The friendliest, high quality science and math community on the planet! Everyone who loves science is here!

Wave-Particle Duality

  1. Jul 5, 2013 #1
    My initial understanding of the double-slit experiment was that the resulting interference pattern demonstrated that particles such as electrons behaved like a wave. However, if one of the slits was covered, then they reverted to their particle-like nature.
    However, the single-slit experiment also shows a wave-like probability distribution with a central peak an nulls on either side. Many references cite wave defraction claculations to determine the nature of this pattern.
    Thus, the double-slit experiment shows that electrons behave like waves and if one slit is covered you get a single-slit defration pattern that also behaves like a wave.
    1) How do these experiments show that an electron behaves like a particle?
    2) What's the purpose of the double slit experiment if the single slit experiment shows the wave-like nature of electrons?
  2. jcsd
  3. Jul 5, 2013 #2


    User Avatar
    Science Advisor
    Gold Member

    Welcome to PhysicsForums, Mikeal!

    Not sure I would call [all] single slit patterns an example of the wave nature of a particle. That would simply be a function of the source of the detected object.

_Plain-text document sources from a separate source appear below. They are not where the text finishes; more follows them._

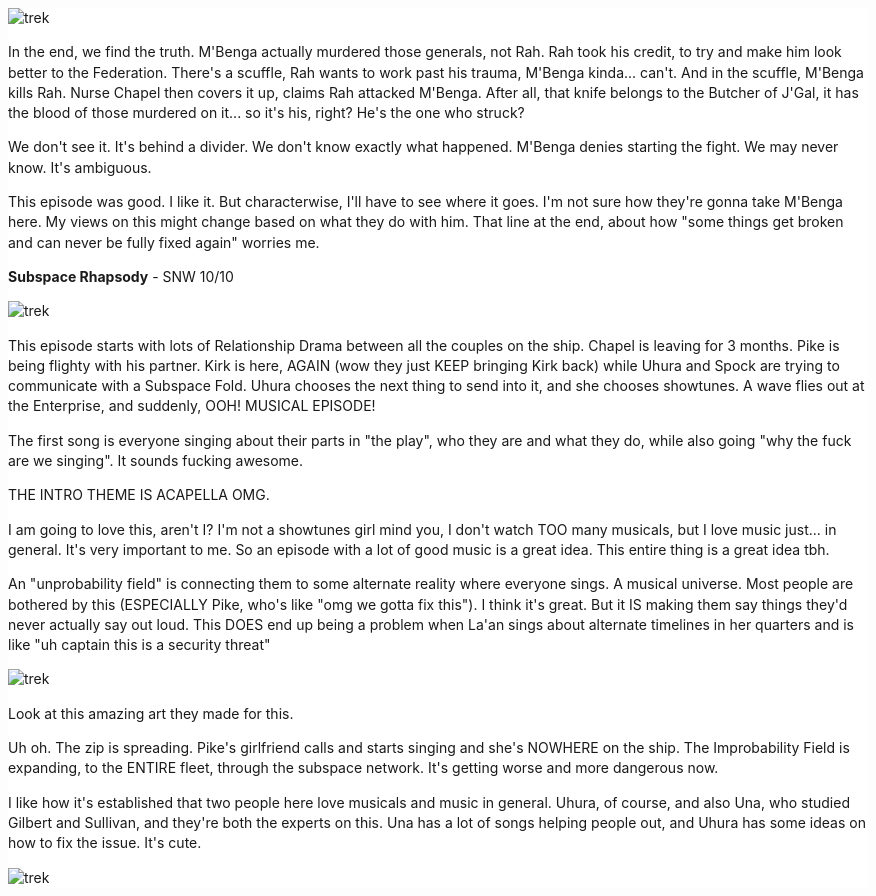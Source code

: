 <img src="https://imgur.com/2Kh0k7E.png" alt="trek">

In the end, we find the truth. M'Benga actually murdered those generals, not Rah. Rah took his credit, to try and make him look better to the Federation. There's a scuffle, Rah wants to work past his trauma, M'Benga kinda... can't. And in the scuffle, M'Benga kills Rah. Nurse Chapel then covers it up, claims Rah attacked M'Benga. After all, that knife belongs to the Butcher of J'Gal, it has the blood of those murdered on it... so it's his, right? He's the one who struck?

We don't see it. It's behind a divider. We don't know exactly what happened. M'Benga denies starting the fight. We may never know. It's ambiguous.

This episode was good. I like it. But characterwise, I'll have to see where it goes. I'm not sure how they're gonna take M'Benga here. My views on this might change based on what they do with him. That line at the end, about how "some things get broken and can never be fully fixed again" worries me.


**Subspace Rhapsody** - SNW
10/10

<img src="https://imgur.com/a4JKFqO.png" alt="trek">

This episode starts with lots of Relationship Drama between all the couples on the ship. Chapel is leaving for 3 months. Pike is being flighty with his partner. Kirk is here, AGAIN (wow they just KEEP bringing Kirk back) while Uhura and Spock are trying to communicate with a Subspace Fold. Uhura chooses the next thing to send into it, and she chooses showtunes. A wave flies out at the Enterprise, and suddenly, OOH! MUSICAL EPISODE!

The first song is everyone singing about their parts in "the play", who they are and what they do, while also going "why the fuck are we singing". It sounds fucking awesome.

THE INTRO THEME IS ACAPELLA OMG.

I am going to love this, aren't I? I'm not a showtunes girl mind you, I don't watch TOO many musicals, but I love music just... in general. It's very important to me. So an episode with a lot of good music is a great idea. This entire thing is a great idea tbh.

An "unprobability field" is connecting them to some alternate reality where everyone sings. A musical universe. Most people are bothered by this (ESPECIALLY Pike, who's like "omg we gotta fix this"). I think it's great. But it IS making them say things they'd never actually say out loud. This DOES end up being a problem when La'an sings about alternate timelines in her quarters and is like "uh captain this is a security threat"

<img src="https://m.media-amazon.com/images/M/MV5BMGJkZTI4NjUtNTIxZC00ZjE2LWEwNzYtMTg0MjA4N2VhNDUyXkEyXkFqcGdeQXVyNjY1MTg4Mzc@._V1_FMjpg_UY4000_.jpg" alt="trek">

Look at this amazing art they made for this.

Uh oh. The zip is spreading. Pike's girlfriend calls and starts singing and she's NOWHERE on the ship. The Improbability Field is expanding, to the ENTIRE fleet, through the subspace network. It's getting worse and more dangerous now.

I like how it's established that two people here love musicals and music in general. Uhura, of course, and also Una, who studied Gilbert and Sullivan, and they're both the experts on this. Una has a lot of songs helping people out, and Uhura has some ideas on how to fix the issue. It's cute.

<img src="https://imgur.com/ZmWokDp.png" alt="trek">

    When you talk about particles (vs waves), it is easy to get tripped up by semantics. If it is found to exist at a well defined location, it is a particle. Of course, it might have traveled there acting as wave. Either way, presumably it follows a history per its wavefunction. And that in turn will exhibit the Heisenberg Uncertainty Principle.
  4. Jul 5, 2013 #3


    User Avatar

    Staff: Mentor

    By the fact that the interference or diffraction pattern consists of discrete spots, one per electron. Each electron arrives at a specific point on the detector screen.
  5. Jul 5, 2013 #4
    Single/Double Slit Experiments

    Some references suggest that the single-slit experiment will produce a non-distributed pattern that would look like a projection of the slit on the screen. They therefore claim that when one of the slits in the double-slit experiment is covered the wave-like properties disappear and the particle-like properties emerge, giving a good example of wave-particle duality.
    However, most references cite the single-slit distributed pattern with peaks and nulls.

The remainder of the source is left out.